In a judgment issued last week, the Court of Justice of the EU ruled that the journeys made by workers without fixed or habitual place of work between their homes and the first and last customer of the day constitute working time. This brings concrete improvements for many mobile workers - especially in the care sector.

EU Court of Justice: Travelling time to and back from work to be considered working time

In particular, the Court of Justice of the EU (CJEU) ruled in case C-266/14 that where workers do not have a fixed or habitual place of work, the time spent by those workers travelling each day between their homes and the premises of the first and last customers designated by their employer constitutes working time within the meaning of the directive.* The CJEU based its judgment on three justifications:

1. Workers in such a situation to be carrying out their activity or duties over the whole duration of those journeys: The journeys of the workers to the customers their employer designates is a necessary means of providing their services at the premises of those customers. Not taking those journeys into account would enable the employer to claim that only the time spent carrying out a service at the customer falls within the concept of working time, which would distort that concept and jeopardise the objective of protecting the safety and health of workers;

2. Workers are at the employer’s disposal for the time of the journeys: The workers act on the instructions of the employer, who may change the order of the customers or cancel or add an appointment. During the necessary travelling time the workers are therefore not able to use their time freely and pursue their own interests;

3. Workers are working during the journeys: If a worker who no longer has a fixed place of work is carrying out his/her duties during his/her journey to or from a customer, that worker must also be regarded as working during that journey. Given that travelling is an integral part of being such a worker, the place of work of that worker cannot be reduced to the physical areas of his work on the premises of the employer’s customers.
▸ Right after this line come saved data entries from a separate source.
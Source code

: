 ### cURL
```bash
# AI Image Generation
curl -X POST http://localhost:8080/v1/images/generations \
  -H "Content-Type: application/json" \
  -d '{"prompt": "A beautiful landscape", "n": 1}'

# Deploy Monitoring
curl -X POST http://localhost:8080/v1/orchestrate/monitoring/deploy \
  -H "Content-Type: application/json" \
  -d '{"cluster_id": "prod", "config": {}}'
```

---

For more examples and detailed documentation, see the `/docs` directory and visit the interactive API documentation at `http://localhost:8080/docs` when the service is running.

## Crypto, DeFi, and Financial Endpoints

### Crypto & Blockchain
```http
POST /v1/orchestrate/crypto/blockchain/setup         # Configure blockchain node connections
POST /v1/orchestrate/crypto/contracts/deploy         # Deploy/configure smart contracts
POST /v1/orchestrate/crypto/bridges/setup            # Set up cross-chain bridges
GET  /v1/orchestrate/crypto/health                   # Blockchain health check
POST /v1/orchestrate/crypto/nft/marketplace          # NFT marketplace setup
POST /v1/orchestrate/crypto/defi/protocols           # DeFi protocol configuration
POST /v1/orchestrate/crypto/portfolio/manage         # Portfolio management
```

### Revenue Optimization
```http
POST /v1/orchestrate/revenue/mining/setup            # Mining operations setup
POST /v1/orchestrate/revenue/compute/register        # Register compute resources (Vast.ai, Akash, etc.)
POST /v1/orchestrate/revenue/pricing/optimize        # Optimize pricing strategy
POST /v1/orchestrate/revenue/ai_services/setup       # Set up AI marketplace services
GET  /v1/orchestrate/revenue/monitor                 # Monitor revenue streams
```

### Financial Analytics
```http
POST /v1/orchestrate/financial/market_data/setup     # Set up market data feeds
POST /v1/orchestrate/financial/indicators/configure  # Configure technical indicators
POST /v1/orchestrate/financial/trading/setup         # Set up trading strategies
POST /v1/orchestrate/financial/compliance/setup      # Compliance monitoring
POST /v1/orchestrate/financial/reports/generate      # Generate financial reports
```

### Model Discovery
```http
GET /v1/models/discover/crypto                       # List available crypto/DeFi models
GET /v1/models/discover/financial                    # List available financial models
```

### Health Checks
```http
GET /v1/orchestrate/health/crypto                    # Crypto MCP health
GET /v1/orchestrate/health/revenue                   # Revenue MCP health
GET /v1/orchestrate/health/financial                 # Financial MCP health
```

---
Commenting on the judgment, CESI Secretary General Klaus Heeger said: “This judgment is a very important ruling for mobile workers. It will bring concrete improvements for instance for workers in the care sector – many of which CESI represents as a trade union confederation in Brussels.”

Follow this link to access more information about the case. An official executive summary is available here.

* The EU working time directive defines working time as any period during which the worker is working, at the employer’s disposal and carrying out his activity or duties, in accordance with national laws and/or practice. Any period which is not working time is regarded as a rest period. The full text of the directive is available here.